By the way, coffee is really easy to roast at home, provided that you keep the temperature quite low and the beans moving. If you do it at home, use a wok or a frying pan, I'm sure you will have a reasonable amount of success. Just don't over-roast it.

Q. Do you take the whole production from those small growers?
A. Those people still supply Goroka and Hagen. Goroka and Hagen have started to go and replicate what Jerry is doing, but that is because they now realise that without the inclusion of the Chimbu coffee in their coffee, their general quality has dropped off. They have started to realise the cordial quality of the Chimbu coffee and how it impacts, elevates the overall quality. Now that we have the processing plant up and running in Chimbu they then start to try to buy back and blend into their New Guineas.

Jerry now also works on a satellite phone system; he pays a horrendous bill to Telstra in Australia to communicate with the world.

Incidentally, we were talking about coffee prices. Coffee prices are so low now that some South American countries are using their low grade coffee for fuel.

That hand-picking stuff is really quite a big issue for a lot of coffee producers now. The biggest problem they are finding with mechanical picking is differentiating in the ripeness, which has a big impact on how it cups in the end.

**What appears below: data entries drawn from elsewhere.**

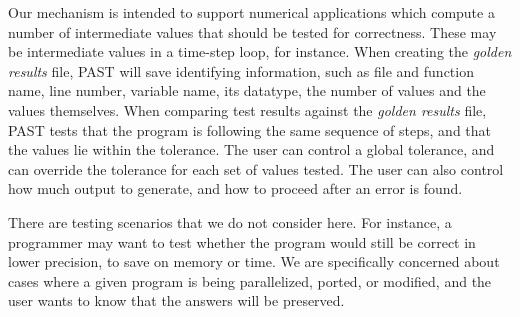 Our mechanism is intended to support numerical applications which compute a number of intermediate values that should be tested for correctness.
These may be intermediate values in a time-step loop, for instance.
When creating the \emph{golden results} file, PAST will save identifying information, such as file and function name, line number, variable name, its datatype, the number of values and the values themselves.
When comparing test results against the \emph{golden results} file, PAST tests that the program is following the same sequence of steps, and that the values lie within the tolerance.
The user can control a global tolerance, and can override the tolerance for each set of values tested.
The user can also control how much output to generate, and how to proceed after an error is found.

There are testing scenarios that we do not consider here.
For instance, a programmer may want to test whether the program would still be correct in lower precision, to save on memory or time.
We are specifically concerned about cases where a given program is being parallelized, ported, or modified, and the user wants to know that the answers will be preserved.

One of the biggest factors is getting a consistent amount of ripeness in the cherries for the end result.

Ten years ago I would have said all the middle management, senior management, on the big estates were expatriates. Now, they are very few and far between. The plantations are mostly managed now by New Guineans. However, all of the exporting companies are essentially owned over seas. Swiss, German, Italian companies, and they staff them with white people in Goroka.

PNG is ideally suited for coffee. It has a great overstory, it rains all the time. Labor costs are not factored in on the PSC side, and labor is very cheap on the plantation side. They don't consider their time as valuable because they wouldn't be doing anything if they weren't doing that.

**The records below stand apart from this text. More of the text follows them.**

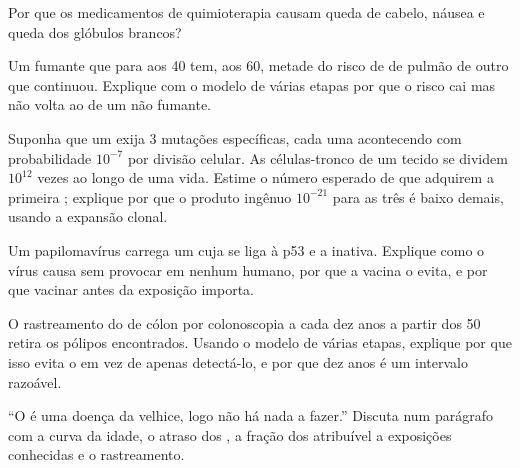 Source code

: \begin{exercise}[$\star\star$]\label{exo:g11:cancer:10}
Por que os medicamentos de quimioterapia causam queda de cabelo, náusea
e queda dos glóbulos brancos?
\end{exercise}

\begin{exercise}[$\star\star$]\label{exo:g11:cancer:11}
Um fumante que para aos 40 tem, aos 60, metade do risco de  de
pulmão de outro que continuou. Explique com o modelo de várias etapas
por que o risco cai mas não volta ao de um não fumante.
\end{exercise}

\begin{exercise}[$\star\star\star$]\label{exo:g11:cancer:12}
Suponha que um  exija 3 mutações específicas, cada uma
acontecendo com probabilidade $10^{-7}$ por divisão celular. As
células-tronco de um tecido se dividem $10^{12}$ vezes ao longo de uma
vida. Estime o número esperado de  que adquirem a primeira
; explique por que o produto ingênuo $10^{-21}$ para as três é
baixo demais, usando a expansão clonal.
\end{exercise}

\begin{exercise}[$\star\star\star$]\label{exo:g11:cancer:13}
Um papilomavírus carrega um  cuja  se liga à p53 e a
inativa. Explique como o vírus causa  sem provocar  em
nenhum  humano, por que a vacina o evita, e por que vacinar antes
da exposição importa.
\end{exercise}

\begin{exercise}[$\star\star\star$]\label{exo:g11:cancer:14}
O rastreamento do  de cólon por colonoscopia a cada dez anos a
partir dos 50 retira os pólipos encontrados. Usando o modelo de várias
etapas, explique por que isso evita o  em vez de apenas detectá-lo,
e por que dez anos é um intervalo razoável.
\end{exercise}

\begin{exercise}[$\star\star\star$]\label{exo:g11:cancer:15}
``O  é uma doença da velhice, logo não há nada a fazer.'' Discuta
num parágrafo com a curva da idade, o atraso dos , a fração
dos  atribuível a exposições conhecidas e o rastreamento.
\end{exercise}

Coffee gets wet-processed first, then sun dried, then dried to 14% moisture in big air tumblers. Then it goes through a series of sortings where they get rid of all the stones, because they can chuck in a lot of stones into the bags to increase the weight. The beans are graded by size, because you assume they all have the same moisture content. All the bad beans, the blacks, are mostly removed in the wet processing because they float. Parchment is removed in a kind of abrasion system. You are left with a silver skin and that is polished off.

If I am roasting coffee and it is really moist it starts to explode. The water blows it out and makes little volcanoes. If you don't have enough oil content, which has nothing to do with the processing, it is all to do with the coffee bean, where it grown, is how much creme it creates.

Cupping is when you coarse-grind coffee and float it into hot water, just off-boiling water. You taste it, much like a wine tasting. Just like wine, the coffee reflects the ground it is grown in, so it is purely a question of the region. The plantation soil is nowhere near as rich as the scattering of bushes high on a mountain side. The coffee beans I do reflect a far better growing environment.

I sell on the internet as well as in Australia. We have had a lot of interest from buyers from boutique roasters in America and Japan. It is a specialty coffee. There is not nearly enough volume to supply on a world scale. We can only do 150 A grade tonnes of my stuff. Remember that Jerry alone ships out 3.5 million kilos.